# [Your objective]
Set down, character for character, everything in the records below from the line holding "# 2.1 添加流程资源" down to the line holding "调用方法 WithDrawTask() 方法来执行任务的撤回", and no other line.

····················

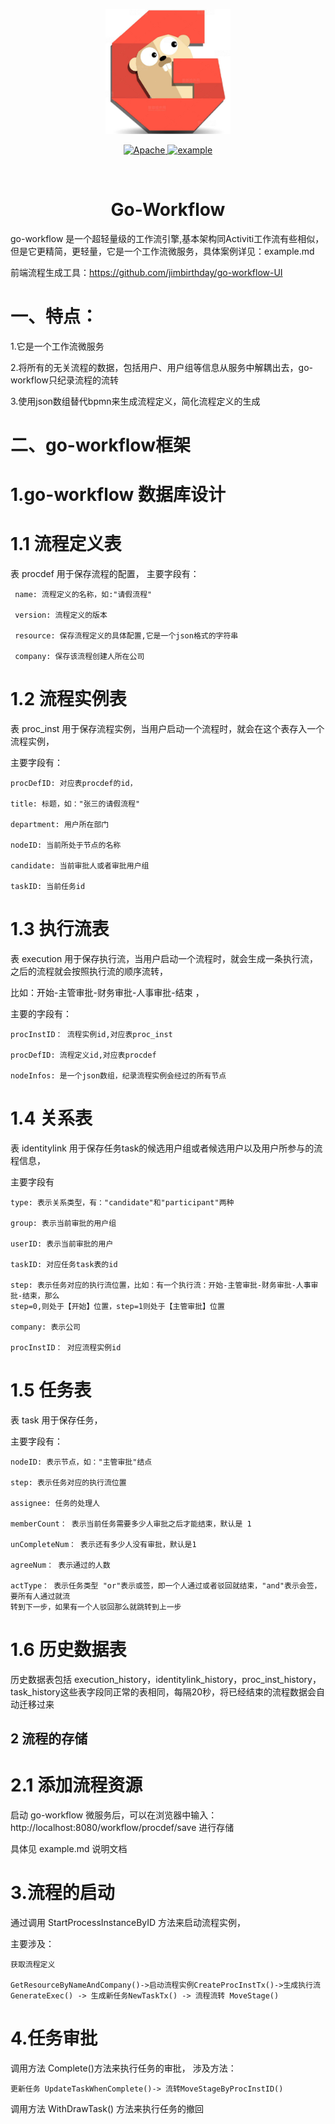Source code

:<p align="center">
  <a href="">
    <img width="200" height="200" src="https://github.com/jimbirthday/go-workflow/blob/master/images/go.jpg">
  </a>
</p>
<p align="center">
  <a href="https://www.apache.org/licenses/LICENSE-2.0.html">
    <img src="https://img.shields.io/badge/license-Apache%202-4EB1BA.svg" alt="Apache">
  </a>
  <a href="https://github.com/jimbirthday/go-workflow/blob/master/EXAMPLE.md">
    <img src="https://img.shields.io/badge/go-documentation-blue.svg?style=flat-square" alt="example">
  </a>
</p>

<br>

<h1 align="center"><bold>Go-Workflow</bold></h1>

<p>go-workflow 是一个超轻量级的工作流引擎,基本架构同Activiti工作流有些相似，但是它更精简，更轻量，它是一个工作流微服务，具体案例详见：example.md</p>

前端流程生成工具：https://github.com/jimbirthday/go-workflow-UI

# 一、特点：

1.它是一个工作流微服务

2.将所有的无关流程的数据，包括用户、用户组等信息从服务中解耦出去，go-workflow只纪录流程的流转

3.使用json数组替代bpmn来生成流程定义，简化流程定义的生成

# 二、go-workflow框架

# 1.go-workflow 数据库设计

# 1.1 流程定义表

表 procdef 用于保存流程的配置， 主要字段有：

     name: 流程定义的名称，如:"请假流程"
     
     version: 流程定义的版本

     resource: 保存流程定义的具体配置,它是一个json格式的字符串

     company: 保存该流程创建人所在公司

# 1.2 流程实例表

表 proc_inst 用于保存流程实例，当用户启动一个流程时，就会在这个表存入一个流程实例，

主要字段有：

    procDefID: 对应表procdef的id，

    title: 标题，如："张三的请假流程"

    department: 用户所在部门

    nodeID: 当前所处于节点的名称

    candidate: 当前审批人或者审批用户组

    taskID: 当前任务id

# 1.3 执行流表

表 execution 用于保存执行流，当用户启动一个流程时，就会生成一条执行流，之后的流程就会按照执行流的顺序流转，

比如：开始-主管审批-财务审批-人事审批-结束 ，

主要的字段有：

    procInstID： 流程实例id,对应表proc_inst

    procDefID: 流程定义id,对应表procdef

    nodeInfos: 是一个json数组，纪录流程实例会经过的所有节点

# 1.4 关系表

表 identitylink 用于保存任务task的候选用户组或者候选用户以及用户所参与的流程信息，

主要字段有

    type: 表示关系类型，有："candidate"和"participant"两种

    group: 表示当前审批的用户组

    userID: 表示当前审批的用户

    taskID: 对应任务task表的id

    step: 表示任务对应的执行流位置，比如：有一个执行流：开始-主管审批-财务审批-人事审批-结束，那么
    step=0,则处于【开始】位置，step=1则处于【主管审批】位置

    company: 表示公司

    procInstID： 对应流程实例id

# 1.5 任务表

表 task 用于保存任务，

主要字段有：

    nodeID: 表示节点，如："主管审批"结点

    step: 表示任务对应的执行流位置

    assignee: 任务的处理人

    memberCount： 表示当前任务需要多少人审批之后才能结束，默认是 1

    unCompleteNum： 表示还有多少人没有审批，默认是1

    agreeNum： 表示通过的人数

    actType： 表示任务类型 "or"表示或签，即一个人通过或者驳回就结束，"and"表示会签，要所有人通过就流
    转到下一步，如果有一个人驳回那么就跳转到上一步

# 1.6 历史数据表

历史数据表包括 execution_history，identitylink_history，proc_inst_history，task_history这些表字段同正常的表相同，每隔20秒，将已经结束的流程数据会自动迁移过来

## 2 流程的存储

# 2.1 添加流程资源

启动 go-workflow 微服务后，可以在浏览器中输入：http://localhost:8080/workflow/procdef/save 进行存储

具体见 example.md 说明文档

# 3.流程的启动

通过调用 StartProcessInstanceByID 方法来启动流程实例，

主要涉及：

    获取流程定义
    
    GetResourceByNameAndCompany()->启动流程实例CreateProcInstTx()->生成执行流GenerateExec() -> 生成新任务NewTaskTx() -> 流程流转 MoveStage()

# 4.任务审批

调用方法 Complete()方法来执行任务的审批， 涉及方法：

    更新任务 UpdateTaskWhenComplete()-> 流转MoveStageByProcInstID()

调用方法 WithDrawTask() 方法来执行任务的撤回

····················

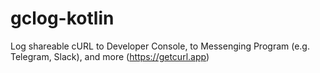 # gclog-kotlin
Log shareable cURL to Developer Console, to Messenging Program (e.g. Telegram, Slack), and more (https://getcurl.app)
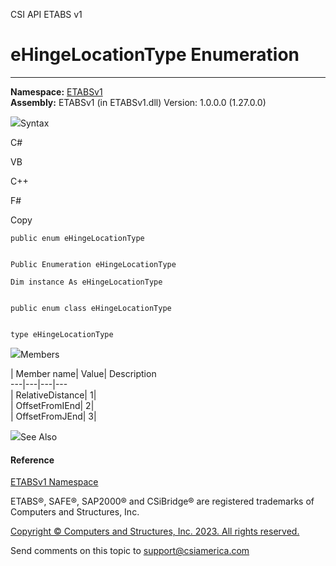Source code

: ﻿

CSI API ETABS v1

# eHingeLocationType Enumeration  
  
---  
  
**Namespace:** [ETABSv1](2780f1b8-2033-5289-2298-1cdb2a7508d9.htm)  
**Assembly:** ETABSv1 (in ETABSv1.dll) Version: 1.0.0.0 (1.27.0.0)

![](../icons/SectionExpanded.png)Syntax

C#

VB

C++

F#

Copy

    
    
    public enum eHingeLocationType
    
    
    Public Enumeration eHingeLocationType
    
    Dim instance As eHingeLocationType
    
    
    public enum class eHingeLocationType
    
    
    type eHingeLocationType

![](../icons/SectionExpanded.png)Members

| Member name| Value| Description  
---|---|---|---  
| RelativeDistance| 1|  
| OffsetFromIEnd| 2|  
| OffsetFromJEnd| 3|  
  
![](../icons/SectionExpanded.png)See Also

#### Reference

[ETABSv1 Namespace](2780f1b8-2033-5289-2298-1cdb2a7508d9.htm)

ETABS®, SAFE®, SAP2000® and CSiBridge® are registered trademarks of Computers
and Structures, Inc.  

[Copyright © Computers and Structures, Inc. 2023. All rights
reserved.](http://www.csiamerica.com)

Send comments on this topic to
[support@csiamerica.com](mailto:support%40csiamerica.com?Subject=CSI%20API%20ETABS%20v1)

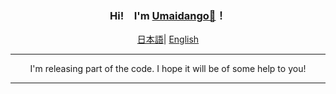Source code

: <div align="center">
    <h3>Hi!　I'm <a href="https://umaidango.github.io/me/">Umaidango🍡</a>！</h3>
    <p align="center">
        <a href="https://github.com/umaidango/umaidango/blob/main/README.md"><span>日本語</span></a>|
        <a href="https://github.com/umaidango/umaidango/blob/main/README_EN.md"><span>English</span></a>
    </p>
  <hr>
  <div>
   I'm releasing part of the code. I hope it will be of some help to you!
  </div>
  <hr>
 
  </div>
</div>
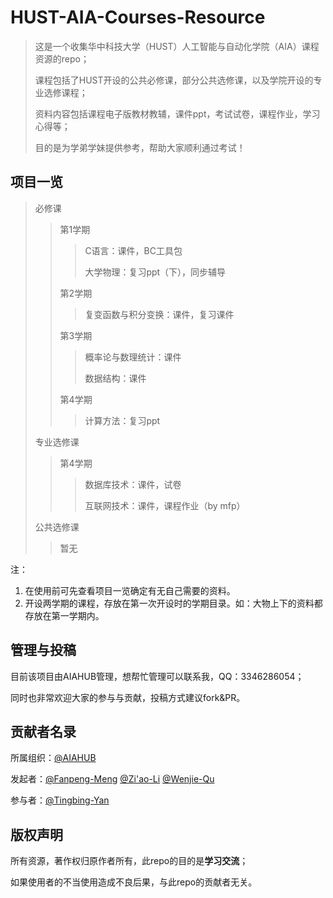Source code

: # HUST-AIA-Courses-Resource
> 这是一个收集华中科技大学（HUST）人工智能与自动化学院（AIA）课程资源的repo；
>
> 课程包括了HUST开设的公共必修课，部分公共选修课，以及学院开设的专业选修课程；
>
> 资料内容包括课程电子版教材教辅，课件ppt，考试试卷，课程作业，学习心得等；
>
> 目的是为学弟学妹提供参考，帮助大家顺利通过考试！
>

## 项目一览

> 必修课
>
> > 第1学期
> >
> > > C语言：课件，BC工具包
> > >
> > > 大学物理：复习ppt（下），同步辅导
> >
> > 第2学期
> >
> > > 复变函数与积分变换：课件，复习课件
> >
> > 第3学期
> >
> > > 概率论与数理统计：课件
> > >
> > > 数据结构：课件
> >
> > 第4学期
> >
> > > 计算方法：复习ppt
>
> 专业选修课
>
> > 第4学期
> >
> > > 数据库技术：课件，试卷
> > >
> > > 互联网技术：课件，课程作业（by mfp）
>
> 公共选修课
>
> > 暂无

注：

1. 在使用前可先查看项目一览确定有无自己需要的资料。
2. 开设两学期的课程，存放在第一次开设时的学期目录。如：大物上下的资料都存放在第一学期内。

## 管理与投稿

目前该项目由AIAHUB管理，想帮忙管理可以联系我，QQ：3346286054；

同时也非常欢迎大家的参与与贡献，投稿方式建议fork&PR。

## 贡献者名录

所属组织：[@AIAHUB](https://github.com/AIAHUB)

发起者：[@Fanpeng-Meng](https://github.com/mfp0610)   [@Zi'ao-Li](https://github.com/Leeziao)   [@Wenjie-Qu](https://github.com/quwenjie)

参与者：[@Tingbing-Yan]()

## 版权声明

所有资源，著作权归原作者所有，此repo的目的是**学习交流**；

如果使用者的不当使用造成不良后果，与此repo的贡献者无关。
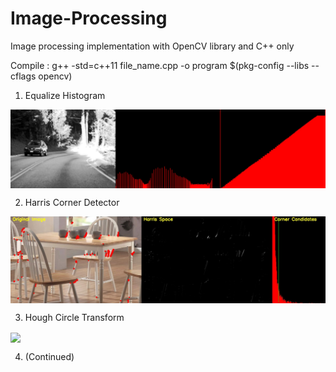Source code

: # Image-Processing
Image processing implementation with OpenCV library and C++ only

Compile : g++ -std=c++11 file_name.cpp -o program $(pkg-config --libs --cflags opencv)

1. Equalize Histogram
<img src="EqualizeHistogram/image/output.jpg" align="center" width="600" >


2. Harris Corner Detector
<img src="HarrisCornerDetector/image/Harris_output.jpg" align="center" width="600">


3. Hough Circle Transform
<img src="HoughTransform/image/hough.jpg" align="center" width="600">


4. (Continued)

····················

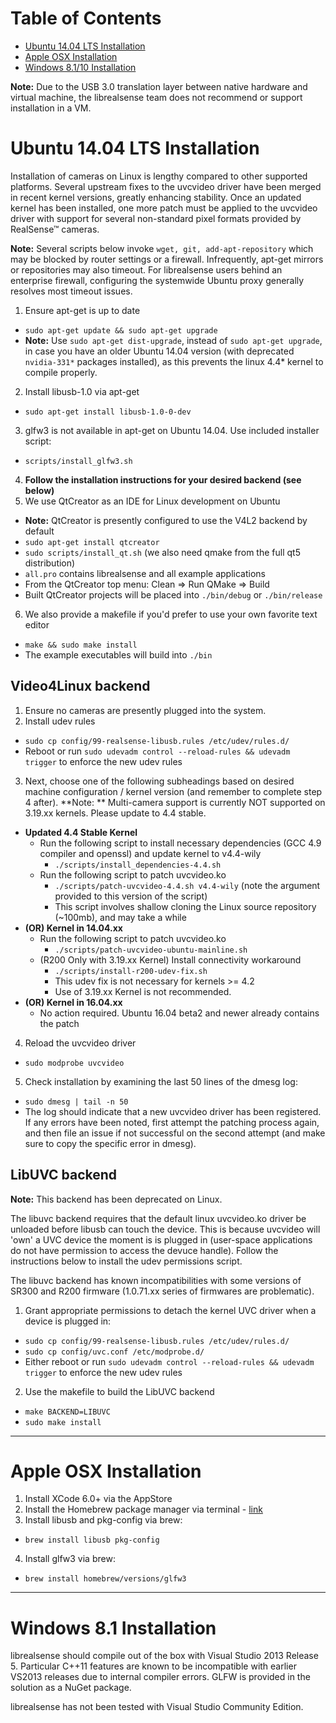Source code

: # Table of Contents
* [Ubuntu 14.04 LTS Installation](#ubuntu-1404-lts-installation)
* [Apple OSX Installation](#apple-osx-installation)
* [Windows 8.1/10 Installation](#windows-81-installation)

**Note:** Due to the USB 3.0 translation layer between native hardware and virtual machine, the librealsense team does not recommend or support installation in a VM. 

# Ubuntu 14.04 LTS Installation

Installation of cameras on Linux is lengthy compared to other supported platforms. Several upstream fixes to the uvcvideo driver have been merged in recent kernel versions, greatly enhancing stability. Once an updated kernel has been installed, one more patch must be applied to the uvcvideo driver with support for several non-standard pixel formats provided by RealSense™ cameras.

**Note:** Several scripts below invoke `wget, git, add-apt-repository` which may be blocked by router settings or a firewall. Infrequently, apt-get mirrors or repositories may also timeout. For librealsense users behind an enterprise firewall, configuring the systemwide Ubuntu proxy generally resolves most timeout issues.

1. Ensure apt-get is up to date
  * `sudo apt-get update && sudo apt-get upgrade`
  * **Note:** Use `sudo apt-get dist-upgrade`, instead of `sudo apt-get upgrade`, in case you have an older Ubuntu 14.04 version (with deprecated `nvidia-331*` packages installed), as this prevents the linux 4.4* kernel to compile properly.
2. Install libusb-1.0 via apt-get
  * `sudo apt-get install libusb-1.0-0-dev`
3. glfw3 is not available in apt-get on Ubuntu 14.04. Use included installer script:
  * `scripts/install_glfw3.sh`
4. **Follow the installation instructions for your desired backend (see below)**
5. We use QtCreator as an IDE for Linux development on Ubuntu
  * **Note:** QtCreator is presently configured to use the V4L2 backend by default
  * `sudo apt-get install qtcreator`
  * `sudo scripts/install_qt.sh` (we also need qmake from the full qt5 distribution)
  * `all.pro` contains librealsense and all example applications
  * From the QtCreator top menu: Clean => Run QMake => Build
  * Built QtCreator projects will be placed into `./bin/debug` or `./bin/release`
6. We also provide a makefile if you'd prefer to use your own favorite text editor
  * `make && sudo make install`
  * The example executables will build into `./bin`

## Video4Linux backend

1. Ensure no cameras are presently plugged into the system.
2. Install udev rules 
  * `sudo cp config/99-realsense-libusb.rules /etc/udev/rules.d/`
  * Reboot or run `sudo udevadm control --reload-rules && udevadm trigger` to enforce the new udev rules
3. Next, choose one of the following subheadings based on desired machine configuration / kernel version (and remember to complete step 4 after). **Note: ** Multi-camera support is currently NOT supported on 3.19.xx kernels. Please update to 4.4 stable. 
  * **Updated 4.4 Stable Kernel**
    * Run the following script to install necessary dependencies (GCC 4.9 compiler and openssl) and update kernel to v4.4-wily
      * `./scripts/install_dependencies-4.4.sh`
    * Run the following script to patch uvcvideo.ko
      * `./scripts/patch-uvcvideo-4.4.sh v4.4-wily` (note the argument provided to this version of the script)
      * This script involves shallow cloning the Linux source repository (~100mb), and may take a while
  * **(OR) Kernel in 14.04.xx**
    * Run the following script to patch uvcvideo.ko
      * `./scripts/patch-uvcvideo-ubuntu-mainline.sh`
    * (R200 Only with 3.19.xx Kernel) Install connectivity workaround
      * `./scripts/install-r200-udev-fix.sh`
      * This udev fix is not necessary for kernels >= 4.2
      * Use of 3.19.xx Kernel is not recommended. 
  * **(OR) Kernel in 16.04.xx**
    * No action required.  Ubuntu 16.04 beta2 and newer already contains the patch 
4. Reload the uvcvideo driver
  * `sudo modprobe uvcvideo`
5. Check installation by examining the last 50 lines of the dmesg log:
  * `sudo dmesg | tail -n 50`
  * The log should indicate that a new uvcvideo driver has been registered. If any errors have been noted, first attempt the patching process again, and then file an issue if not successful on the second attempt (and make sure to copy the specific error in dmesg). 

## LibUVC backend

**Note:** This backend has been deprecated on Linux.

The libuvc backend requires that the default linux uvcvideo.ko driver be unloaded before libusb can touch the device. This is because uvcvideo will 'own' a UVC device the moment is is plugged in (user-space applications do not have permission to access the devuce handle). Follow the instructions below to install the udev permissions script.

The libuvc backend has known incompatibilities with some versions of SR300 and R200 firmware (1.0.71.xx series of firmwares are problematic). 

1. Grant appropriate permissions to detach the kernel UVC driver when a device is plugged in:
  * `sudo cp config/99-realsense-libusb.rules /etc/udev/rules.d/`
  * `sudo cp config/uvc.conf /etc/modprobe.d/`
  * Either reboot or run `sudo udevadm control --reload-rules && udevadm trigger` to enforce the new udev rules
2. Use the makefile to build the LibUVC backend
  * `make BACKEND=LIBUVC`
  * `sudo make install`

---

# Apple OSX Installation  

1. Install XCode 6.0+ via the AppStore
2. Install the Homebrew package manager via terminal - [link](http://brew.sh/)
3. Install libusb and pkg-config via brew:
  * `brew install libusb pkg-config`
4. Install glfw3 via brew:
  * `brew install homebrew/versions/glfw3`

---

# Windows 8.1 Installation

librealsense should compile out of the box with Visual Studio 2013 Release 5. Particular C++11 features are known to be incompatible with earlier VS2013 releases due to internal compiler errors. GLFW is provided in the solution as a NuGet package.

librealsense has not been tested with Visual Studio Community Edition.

····················

# [Solution for this problem]
# 2.1 添加流程资源

启动 go-workflow 微服务后，可以在浏览器中输入：http://localhost:8080/workflow/procdef/save 进行存储

具体见 example.md 说明文档

# 3.流程的启动

通过调用 StartProcessInstanceByID 方法来启动流程实例，

主要涉及：

    获取流程定义
    
    GetResourceByNameAndCompany()->启动流程实例CreateProcInstTx()->生成执行流GenerateExec() -> 生成新任务NewTaskTx() -> 流程流转 MoveStage()

# 4.任务审批

调用方法 Complete()方法来执行任务的审批， 涉及方法：

    更新任务 UpdateTaskWhenComplete()-> 流转MoveStageByProcInstID()

调用方法 WithDrawTask() 方法来执行任务的撤回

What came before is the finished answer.